Ketegangan berawal ketika kedua kelompok itu menyanyikan lagu kebangsaan Afsel dalam versi masing-masing yang intinya menghina lawan. Pro-AWB bernyanyi dalam bahasa Afrikaans. Inti nyanyian mereka adalah kenangan pada era apartheid yang mengunggulkan supremasi kulit putih. Kelompok kulit putih juga mengibarkan bendera yang menandai penindasan kepada kulit hitam.

Sedangkan pro-ANC -partai berkuasa di Afsel-berdendang dalam bahasa Zulu, etnis mayoritas di negeri di ujung Benua Afrika tersebut. Salah satu lirik dalam lagu pendukung ANC itu berbunyi, ''bunuh si kulit putih''.

Suasana makin panas ketika seorang perempuan kulit putih setengah baya menyemprotkan minuman bersoda ke arah kelompok kulit hitam. Polisi pun harus bekerja keras melerai mereka.

Untuk menghindari pertikaian lebih lanjut, aparat keamanan segera memasang kawat berduri yang memisahkan kedua kelompok tersebut. Ketegangan agak mereda setelah Peter Steyn, pemimpin AWB cabang Ventersdorp, meminta anggotanya tenang.

''Semua anggota (AWB) kami minta untuk menahan diri dari segala macam kekerasan. Segera setelah proses pengadilan selesai kami semua akan bubar dan pulang. Dan, berkumpul lagi pada Jumat untuk pemakaman,'' ujar Steyn seperti dikutip AFP. Belakangan, Steyn juga meminta maaf atas ulah anggotanya yang menyemprotkan minuman tersebut.

Terre'Blanche dibunuh dua pria kulit hitam, satu berumur 15 tahun dan satunya lagi 28 tahun. Dia dianaiaya hingga tewas ketika tidur di rumahnya di Ventersdorp, selatan Johannesburg, pada Minggu lalu (4/4).
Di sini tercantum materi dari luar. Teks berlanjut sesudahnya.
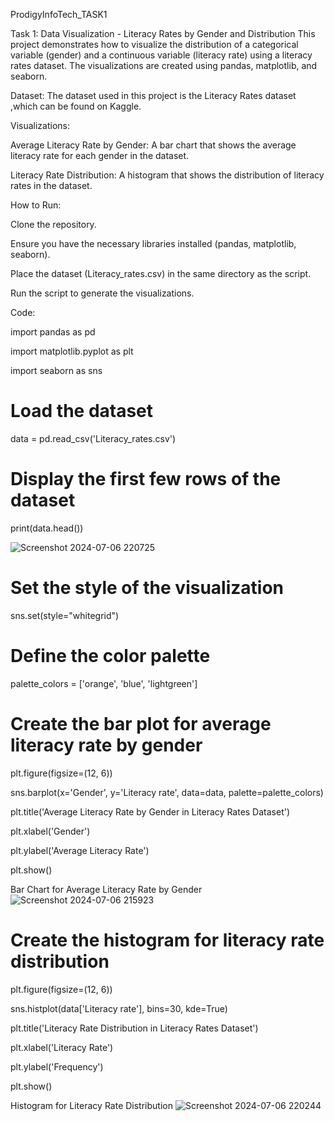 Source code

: ProdigyInfoTech_TASK1

Task 1: Data Visualization - Literacy Rates by Gender and Distribution
This project demonstrates how to visualize the distribution of a categorical variable (gender) and a continuous variable (literacy rate) using a literacy rates dataset. The visualizations are created using pandas, matplotlib, and seaborn.

Dataset:
The dataset used in this project is the Literacy Rates dataset ,which can be found on Kaggle.

Visualizations:

Average Literacy Rate by Gender: A bar chart that shows the average literacy rate for each gender in the dataset.

Literacy Rate Distribution: A histogram that shows the distribution of literacy rates in the dataset.

How to Run:

Clone the repository.

Ensure you have the necessary libraries installed (pandas, matplotlib, seaborn).

Place the dataset (Literacy_rates.csv) in the same directory as the script.

Run the script to generate the visualizations.

Code:

import pandas as pd

import matplotlib.pyplot as plt

import seaborn as sns

# Load the dataset
data = pd.read_csv('Literacy_rates.csv')

# Display the first few rows of the dataset

print(data.head())

![Screenshot 2024-07-06 220725](https://github.com/Chilukuri-NeethuReddy/PRODIGY_DS_01/assets/174725064/2b464ee7-ce20-4a05-98f7-a4321ac689b3)



# Set the style of the visualization

sns.set(style="whitegrid")

# Define the color palette

palette_colors = ['orange', 'blue', 'lightgreen']

# Create the bar plot for average literacy rate by gender

plt.figure(figsize=(12, 6))

sns.barplot(x='Gender', y='Literacy rate', data=data, palette=palette_colors)

plt.title('Average Literacy Rate by Gender in Literacy Rates Dataset')

plt.xlabel('Gender')

plt.ylabel('Average Literacy Rate')

plt.show()

Bar Chart for Average Literacy Rate by Gender
![Screenshot 2024-07-06 215923](https://github.com/Chilukuri-NeethuReddy/PRODIGY_DS_01/assets/174725064/a2ff570f-3143-49ea-8e68-94628e81fab6)


# Create the histogram for literacy rate distribution

plt.figure(figsize=(12, 6))

sns.histplot(data['Literacy rate'], bins=30, kde=True)

plt.title('Literacy Rate Distribution in Literacy Rates Dataset')

plt.xlabel('Literacy Rate')

plt.ylabel('Frequency')

plt.show()

Histogram for Literacy Rate Distribution
![Screenshot 2024-07-06 220244](https://github.com/Chilukuri-NeethuReddy/PRODIGY_DS_01/assets/174725064/47d5585a-056b-4a50-a500-23fc16e2b974)

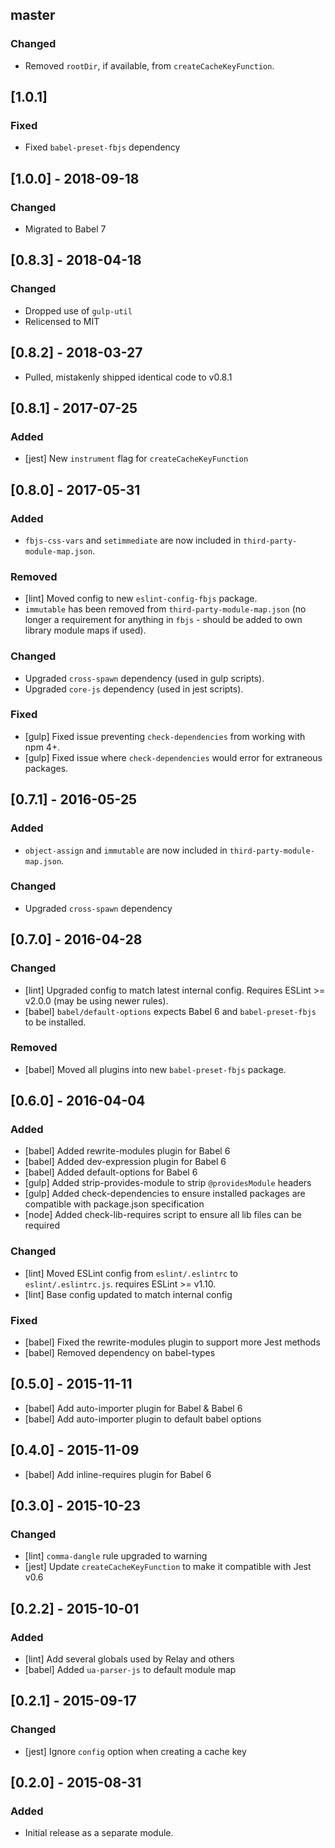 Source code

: ## master

### Changed
- Removed `rootDir`, if available, from `createCacheKeyFunction`.


## [1.0.1]

### Fixed
- Fixed `babel-preset-fbjs` dependency


## [1.0.0] - 2018-09-18

### Changed
- Migrated to Babel 7


## [0.8.3] - 2018-04-18

### Changed
- Dropped use of `gulp-util`
- Relicensed to MIT


## [0.8.2] - 2018-03-27
- Pulled, mistakenly shipped identical code to v0.8.1


## [0.8.1] - 2017-07-25

### Added
- [jest] New `instrument` flag for `createCacheKeyFunction`


## [0.8.0] - 2017-05-31

### Added
- `fbjs-css-vars` and `setimmediate` are now included in `third-party-module-map.json`.

### Removed
- [lint] Moved config to new `eslint-config-fbjs` package.
- `immutable` has been removed from `third-party-module-map.json` (no longer a requirement for anything in `fbjs` - should be added to own library module maps if used).

### Changed
- Upgraded `cross-spawn` dependency (used in gulp scripts).
- Upgraded `core-js` dependency (used in jest scripts).

### Fixed
- [gulp] Fixed issue preventing `check-dependencies` from working with npm 4+.
- [gulp] Fixed issue where `check-dependencies` would error for extraneous packages.


## [0.7.1] - 2016-05-25

### Added
- `object-assign` and `immutable` are now included in `third-party-module-map.json`.

### Changed
- Upgraded `cross-spawn` dependency


## [0.7.0] - 2016-04-28

### Changed
- [lint] Upgraded config to match latest internal config. Requires ESLint >= v2.0.0 (may be using newer rules).
- [babel] `babel/default-options` expects Babel 6 and `babel-preset-fbjs` to be installed.

### Removed
- [babel] Moved all plugins into new `babel-preset-fbjs` package.


## [0.6.0] - 2016-04-04

### Added
- [babel] Added rewrite-modules plugin for Babel 6
- [babel] Added dev-expression plugin for Babel 6
- [babel] Added default-options for Babel 6
- [gulp] Added strip-provides-module to strip `@providesModule` headers
- [gulp] Added check-dependencies to ensure installed packages are compatible with package.json specification
- [node] Added check-lib-requires script to ensure all lib files can be required

### Changed
- [lint] Moved ESLint config from `eslint/.eslintrc` to `eslint/.eslintrc.js`. requires ESLint >= v1.10.
- [lint] Base config updated to match internal config

### Fixed
- [babel] Fixed the rewrite-modules plugin to support more Jest methods
- [babel] Removed dependency on babel-types


## [0.5.0] - 2015-11-11
- [babel] Add auto-importer plugin for Babel & Babel 6
- [babel] Add auto-importer plugin to default babel options


## [0.4.0] - 2015-11-09
- [babel] Add inline-requires plugin for Babel 6


## [0.3.0] - 2015-10-23

### Changed
- [lint] `comma-dangle` rule upgraded to warning
- [jest] Update `createCacheKeyFunction` to make it compatible with Jest v0.6


## [0.2.2] - 2015-10-01

### Added
- [lint] Add several globals used by Relay and others
- [babel] Added `ua-parser-js` to default module map


## [0.2.1] - 2015-09-17

### Changed
- [jest] Ignore `config` option when creating a cache key


## [0.2.0] - 2015-08-31

### Added
- Initial release as a separate module.
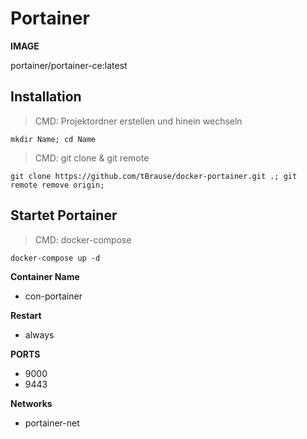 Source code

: # Portainer

**IMAGE**

portainer/portainer-ce:latest

## Installation

> CMD: Projektordner erstellen und hinein wechseln

    mkdir Name; cd Name

> CMD: git clone & git remote

    git clone https://github.com/tBrause/docker-portainer.git .; git remote remove origin;

## Startet Portainer

> CMD: docker-compose

    docker-compose up -d

**Container Name**

- con-portainer

**Restart**

- always

**PORTS**

- 9000
- 9443

**Networks**

- portainer-net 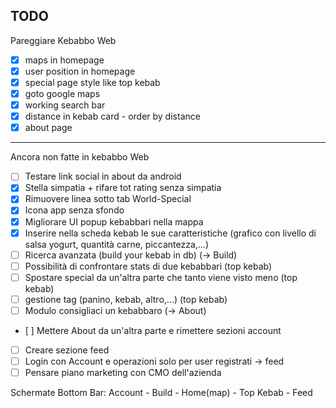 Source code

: ## TODO

Pareggiare Kebabbo Web

- [x] maps in homepage
- [x] user position in homepage
- [x] special page style like top kebab
- [x] goto google maps
- [x] working search bar
- [x] distance in kebab card - order by distance
- [x] about page

---

Ancora non fatte in kebabbo Web

- [ ] Testare link social in about da android
- [x] Stella simpatia + rifare tot rating senza simpatia
- [x] Rimuovere linea sotto tab World-Special
- [x] Icona app senza sfondo
- [x] Migliorare UI popup kebabbari nella mappa
- [x] Inserire nella scheda kebab le sue caratteristiche (grafico con livello di salsa yogurt, quantità carne, piccantezza,...)
- [ ] Ricerca avanzata (build your kebab in db) (-> Build)
- [ ] Possibilità di confrontare stats di due kebabbari (top kebab)
- [ ] Spostare special da un'altra parte che tanto viene visto meno (top kebab)
- [ ] gestione tag (panino, kebab, altro,...) (top kebab)
- [ ] Modulo consigliaci un kebabbaro (-> About)
- [ ] Mettere About da un'altra parte e rimettere sezioni account
- [ ] Creare sezione feed
- [ ] Login con Account e operazioni solo per user registrati -> feed
- [ ] Pensare piano marketing con CMO dell'azienda

Schermate Bottom Bar:
Account - Build - Home(map) - Top Kebab - Feed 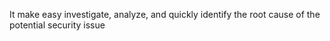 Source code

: It make easy investigate, analyze, and quickly identify the root cause of the potential security issue
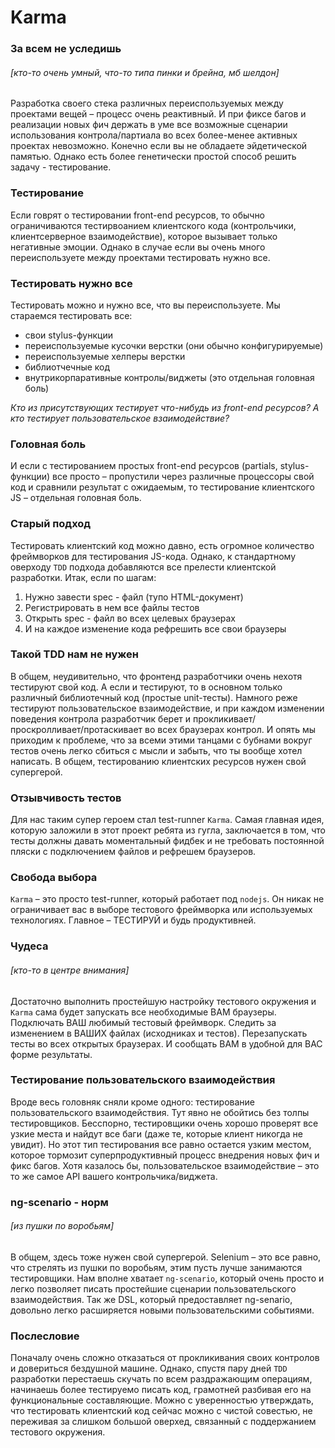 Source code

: # Karma

### За всем не уследишь
###### [кто-то очень умный, что-то типа пинки и брейна, мб шелдон]

Разработка своего стека различных переиспользуемых между проектами вещей – процесс очень реактивный. И при фиксе багов и реализации новых фич держать в уме все возможные сценарии использования контрола/партиала во всех более-менее активных проектах невозможно. Конечно если вы не обладаете эйдетической памятью. Однако есть более генетически простой способ решить задачу - тестирование.

### Тестирование

Если говрят о тестировании front-end ресурсов, то обычно ограничиваются тестирвоанием клиентского кода (контрольчики, клиентсерверное взаимодействие), которое вызывает только негативные эмоции. Однако в случае если вы очень много переиспользуете между проектами тестировать нужно все.

### Тестировать нужно все

Тестировать можно и нужно все, что вы переиспользуете. Мы стараемся тестировать все:
* свои stylus-функции
* переиспользуемые кусочки верстки (они обычно конфигурируемые)
* переиспользуемые хелперы верстки
* библиотчечные код
* внутрикорпаративные контролы/виджеты (это отдельная головная боль)

*Кто из присутствующих тестирует что-нибудь из front-end ресурсов? А кто тестирует пользовательское взаимодействие?*

### Головная боль
И если с тестированием простых front-end ресурсов (partials, stylus-функции) все просто – пропустили через различные процессоры свой код и сравнили результат с ожидаемым, то тестирование клиентского JS – отдельная головная боль.

### Старый подход

Тестировать клиентский код можно давно, есть огромное количество фреймворков для тестирования JS-кода. Однако, к стандартному оверходу `TDD` подхода добавляются все прелести клиентской разработки. Итак, если по шагам:

1. Нужно завести spec - файл (тупо HTML-документ)
2. Регистрировать в нем все файлы тестов
3. Открыть spec - файл во всех целевых браузерах
4. И на каждое изменение кода рефрешить все свои браузеры
 
### Такой TDD нам не нужен
В общем, неудивительно, что фронтенд разработчики очень нехотя тестируют свой код.
А если и тестируют, то в основном только различный библиотечный код (простые unit-тесты).
Намного реже тестируют пользовательское взаимодействие, и при каждом изменении поведения контрола разработчик берет и прокликивает/проскролливает/протаскивает во всех браузерах контрол.
И опять мы приходим к проблеме, что за всеми этими танцами с бубнами вокруг тестов очень легко сбиться с мысли и забыть, что ты вообще хотел написать.
В общем, тестированию клиентских ресурсов нужен свой супергерой.

### Отзывчивость тестов

Для нас таким супер героем стал test-runner `Karma`. Самая главная идея, которую заложили в этот проект ребята из гугла, заключается в том, что тесты должны давать моментальный фидбек и не требовать постоянной пляски с подключением файлов и рефрешем браузеров.

### Свобода выбора

`Karma` – это просто test-runner, который работает под `nodejs`. Он никак не ограничивает вас в выборе тестового фреймворка или используемых технологиях. Главное – ТЕСТИРУЙ и будь продуктивней.

### Чудеса
###### [кто-то в центре внимания]

Достаточно выполнить простейшую настройку тестового окружения и `Karma` сама будет запускать все необходимые ВАМ браузеры. Подключать ВАШ любимый тестовый фреймворк. Следить за изменением в ВАШИХ файлах (исходниках и тестов). Перезапускать тесты во всех открытых браузерах. И сообщать ВАМ в удобной для ВАС форме результаты.

### Тестирование пользовательского взаимодействия

Вроде весь головняк сняли кроме одного: тестирование пользовательского взаимодействия.
Тут явно не обойтись без толпы тестировщиков. Бесспорно, тестировщики очень хорошо проверят все узкие места и найдут все баги (даже те, которые клиент никогда не увидит). Но этот тип тестирования все равно остается узким местом, которое тормозит суперпродуктивный процесс внедрения новых фич и фикс багов. Хотя казалось бы, пользовательское взаимодействие – это то же самое API вашего контрольчика/виджета.

### ng-scenario - норм
###### [из пушки по воробьям]
В общем, здесь тоже нужен свой супергерой.
Selenium – это все равно, что стрелять из пушки по воробьям, этим пусть лучше занимаются тестировщики.
Нам вполне хватает `ng-scenario`, который очень просто и легко позволяет писать простейшие сценарии пользовательского взаимодействия. Так же DSL, который предоставляет ng-senario, довольно легко расширяется новыми пользовательскими событиями.

### Послесловие

Поначалу очень сложно отказаться от прокликивания своих контролов и довериться бездушной машине. Однако, спустя пару дней `TDD` разработки перестаешь скучать по всем раздражающим операциям, начинаешь более тестируемо писать код, грамотней разбивая его на функциональные составляющие.
Можно с уверенностью утверждать, что тестировать клиентский код сейчас можно с чистой совестью, не переживая за слишком большой оверхед, связанный с поддержанием тестового окружения.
Kedua pria penganiaya itu ternyata pekerja di ladang Terre'Blanche. Mereka mengaku membunuh majikan berusia 69 tahun itu karena jengkel tidak dibayar setelah bekerja di ladang.

Identitas kedua pria itu dirahasiakan hingga kemarin. Persidangan berlangsung tertutup karena salah seorang terdakwa masih di bawah umur. Meski sepanjang hidupnya dikenal rasis dan provokator, kematian Terre'Blanche tak pelak memicu kekhawatiran bakal meletusnya kerusuhan rasial.

Apalagi, AWB, kelompok pengusung supremasi kulit putih yang berjaya di perpolitikan Afsel pada era 1970 dan 1980-an, sudah berjanji untuk balas dendam. Padahal, sepuluh pekan lagi Afsel akan menjadi tuan rumah even olahraga terbesar sejagat, Piala Dunia 2010.

Menzi Simelane, juru bicara tim jaksa penuntut, mengatakan bahwa besar kemungkinan pengadilan akan menjadwalkan sidang baru sementara investigasi terus berlanjut. Jaksa juga telah mengadakan pertemuan informal dengan pendukung Terre'Blanche serta masyarakat kulit hitam. Tujuannya, menjelaskan perubahan terbaru dalam prosedur pengadilan ketika ada anak-anak yang terlibat kasus pembunuhan.

Sementara itu, insiden pembunuhan Terre'Blanche membuat banyak warga Afsel berpikir bahwa perbedaan antara kuilt putih dan kulit hitam tak akan pernah bisa disatukan. ''Anda tak bisa memaksa menyatukan dua kelompok berbeda di dalam satu negara. Itu adalah mimpi yang naïf. Solusinya hanya satu, tanah air yang terpisah,'' kata Tiaan Therin, warga Beaufort Barat, yang terletak beberapa kilometer dari Ventersdorp, seperti dikutip AFP.

Pendapat berbeda diungkapkan Bomber Matinyane, direktur regional sebuah kelompok pembela hak-hak sipil. Menurut dia, untuk meredakan pertikaian, kelompok AWB harus berhenti melambaikan bendera mereka dan warga kulit hitam harus berhenti menyanyikan lagu perjuangan yang bersifat menghasut dan provokatif.